A novice senator, Obama came to Germany to emphasise his foreign policy credentials in the run up to November's presidential election. In contrast to incumbent President George W. Bush, who had never left the US prior to taking office, Obama was keen to stress that America must be seen to be aware of and open to the rest of the world.
Back in the US, McCain is struggling to counter Obama's international crusade. While Obama dazzled Berlin, the Republican presidential candidate visited a German restaurant in Ohio and told reporters that while he would love to give a speech in Germany, he would prefer to do so as the president.
Regardless, the Berlin speech is the high point of a tour which has seen Obama visit the American conflict zones in Iraq and Afghanistan and drop by Jerusalem and the West Bank to discuss the Israeli-Palestinian conflict.
In anticipation of the speech, Obama told reporters: "Hopefully [the speech] will be viewed as a substantive articulation of the relationship I'd like to see between the United States and Europe."
Walking a tricky path
Originally, the Democratic campaign team had requested that Obama be allowed to speak in front of Berlin's monumental Brandenburg Gate but this was vetoed by Chancellor Angela Merkel on the grounds that he was not a head of state.
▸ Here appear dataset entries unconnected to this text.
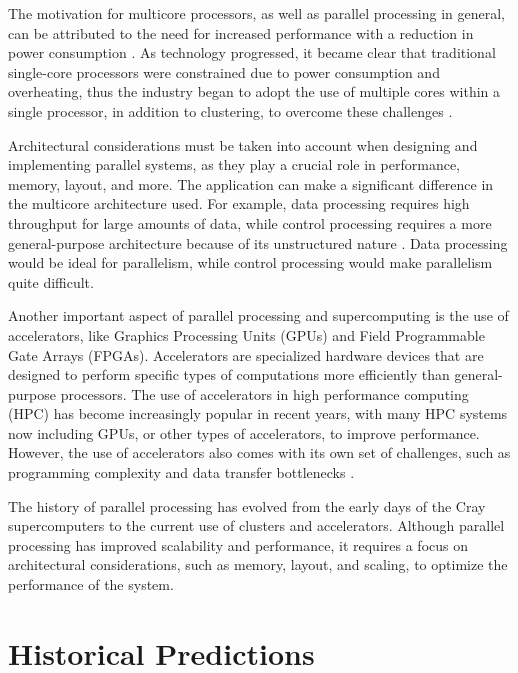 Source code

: \documentclass[twocolumn,12pt, singlespace]{IEEEtran}
\begin{document}
	The motivation for multicore processors, as well as parallel processing in general, can be attributed to the need for increased performance with a reduction in power consumption \cite{Bell:1999}. As technology progressed, it became clear that traditional single-core processors were constrained due to power consumption and overheating, thus the industry began to adopt the use of multiple cores within a single processor, in addition to clustering, to overcome these challenges \cite{Bell:2001}. 

	Architectural considerations must be taken into account when designing and implementing parallel systems, as they play a crucial role in performance, memory, layout, and more. The application can make a significant difference in the multicore architecture used. For example, data processing requires high throughput for large amounts of data, while control processing requires a more general-purpose architecture because of its unstructured nature \cite{Bell:1999}. Data processing would be ideal for parallelism, while control processing would make parallelism quite difficult.
	
	Another important aspect of parallel processing and supercomputing is the use of accelerators, like Graphics Processing Units (GPUs) and Field Programmable Gate Arrays (FPGAs). Accelerators are specialized hardware devices that are designed to perform specific types of computations more efficiently than general-purpose processors. The use of accelerators in high performance computing (HPC) has become increasingly popular in recent years, with many HPC systems now including GPUs, or other types of accelerators, to improve performance. However, the use of accelerators also comes with its own set of challenges, such as programming complexity and data transfer bottlenecks \cite{Bakhoda:2009}.
	
	The history of parallel processing has evolved from the early days of the Cray supercomputers to the current use of clusters and accelerators. Although parallel processing has improved scalability and performance, it requires a focus on architectural considerations, such as memory, layout, and scaling, to optimize the performance of the system.\\

\section{Historical Predictions}
\end{document}
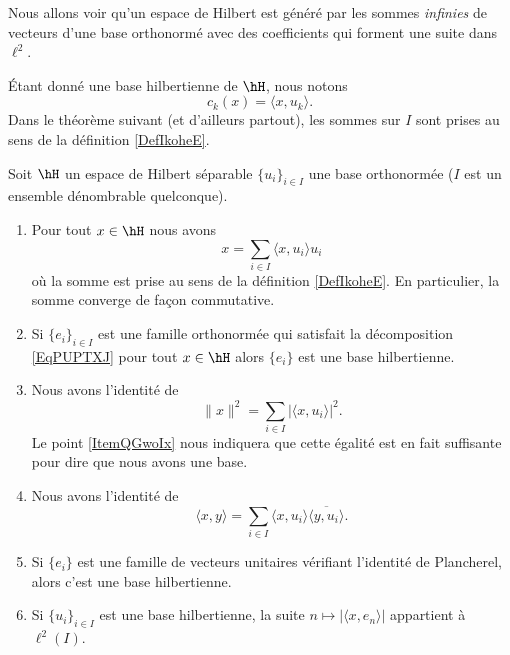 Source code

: Nous allons voir qu'un espace de Hilbert est généré par les sommes \emph{infinies} de vecteurs d'une base orthonormé avec des coefficients qui forment une suite dans \( \ell^2\).

Étant donné une base hilbertienne de \( \hH\), nous notons
\begin{equation}
    c_k(x)=\langle x, u_k\rangle .
\end{equation}
Dans le théorème suivant (et d'ailleurs partout), les sommes sur \( I\) sont prises au sens de la définition \ref{DefIkoheE}.


\begin{theorem}     \label{ThoyAjoqP}
    Soit \( \hH\) un espace de Hilbert séparable \( \{ u_i \}_{i\in I}\) une base orthonormée (\( I\) est un ensemble dénombrable quelconque). 

    \begin{enumerate}
        \item \label{ItemQGwoIxi}
            Pour tout \( x\in \hH\) nous avons
            \begin{equation}        \label{EqPUPTXJ}
                x=\sum_{i\in I}\langle x, u_i\rangle u_i
            \end{equation}
            où la somme est prise au sens de la définition \ref{DefIkoheE}. En particulier, la somme converge de façon commutative.

        \item

            Si \( \{ e_i \}_{i\in I}\) est une famille orthonormée qui satisfait la décomposition \eqref{EqPUPTXJ} pour tout \( x\in \hH\) alors \( \{ e_i \}\) est une base hilbertienne.
        \item
            Nous avons l'identité de 
            \begin{equation}
                \| x \|^2=\sum_{i\in I}| \langle x, u_i\rangle  |^2.
            \end{equation}
            Le point \ref{ItemQGwoIx} nous indiquera que cette égalité est en fait suffisante pour dire que nous avons une base.
        \item
            Nous avons l'identité de 
            \begin{equation}    \label{EqHZxjtKt}
                \langle x, y\rangle =\sum_{i\in I}\langle x, u_i\rangle \overline{ \langle y, u_i\rangle  }.
            \end{equation}
        \item   \label{ItemQGwoIx}
            Si \( \{ e_i \}\) est une famille de vecteurs unitaires vérifiant l'identité de Plancherel, alors c'est une base hilbertienne.
        \item
            Si \( \{ u_i \}_{i\in I}\) est une base hilbertienne, la suite \( n\mapsto| \langle x, e_n\rangle  |\) appartient à \( \ell^2(I)\).
    \end{enumerate}
\end{theorem}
In 1987, Ronald Reagan made his famous foreign policy speech at the same location, in which he encouraged the Soviet Union to dismantle the Berlin Wall.
Similarly, Obama used his platform to call for the tearing down of divisions between international powers and a spirit of dialogue on the global stage, claiming that past experience had shown negotiation and tolerance to be more effective than unilateral action on world issues.
During the course of the speech, he touched upon almost every aspect of foreign policy, particularly catering to his European audience when talking about nuclear proliferation and climate change. Citing trouble spots past and present from Somalia to Belfast, the Illinois senator vowed to tackle injustice of all kinds but refrained from speaking about the presidency itself, countering claims that he had been presumptious in his visit, and adopting a modest tone when speaking: "I am here as a citizen," he stressed.
Unusually for a presidential candidate, he admitted that America had made "mistakes" in the recent past but insisted that this had not diminished his love for his country.
"I know my country has not perfected itself," he said. "At times, we've struggled to keep the promise of liberty and equality for all of our people. We've made our share of mistakes, and there are times when our actions around the world have not lived up to our best intentions. But I also know how much I love America. I know that for more than two centuries, we have strived – at great cost and great sacrifice – to form a more perfect union; to seek, with other nations, a more hopeful world."
No harm done
After the speech, the general consensus was that Obama had done no harm to his ambition to reach the White House.
Phillip Hammack, a 32-year-old professor of psychology from the US, was in Berlin for a conference and praised the speech. "Obama is the first presidential candidate in our lifetime to be this inspiring and to unite people so well," he said. "He spreads a message of unity and because of him, people who would never have voted before are motivated to do so. I think he did a good job in his speech -- he addressed a lot of issues."
Despite the positive impression, however, some may still accuse the senator of lacking substance. The importance of image and perception in his campaign was illustrated by one onlooker's reason for supporting him. German Clara Fecka, 16, of Berlin sported an Obama t-shirt and explained why she attended the event: "He is so nice."
Following his address in Berlin, Obama is also set for talks in Paris and London before returning to the US for the election campaign itself. It is unlikely he will get the welcome he received in Berlin, one that even impressed undecided voters such as Dave Stewart of New York, coincidentally in town on vacation.
"I came (to see Obama) because I was interested," he said, adding that he was unaware of the event until today. "I find this amazing. I wouldn't have believed it if I didn't see it myself."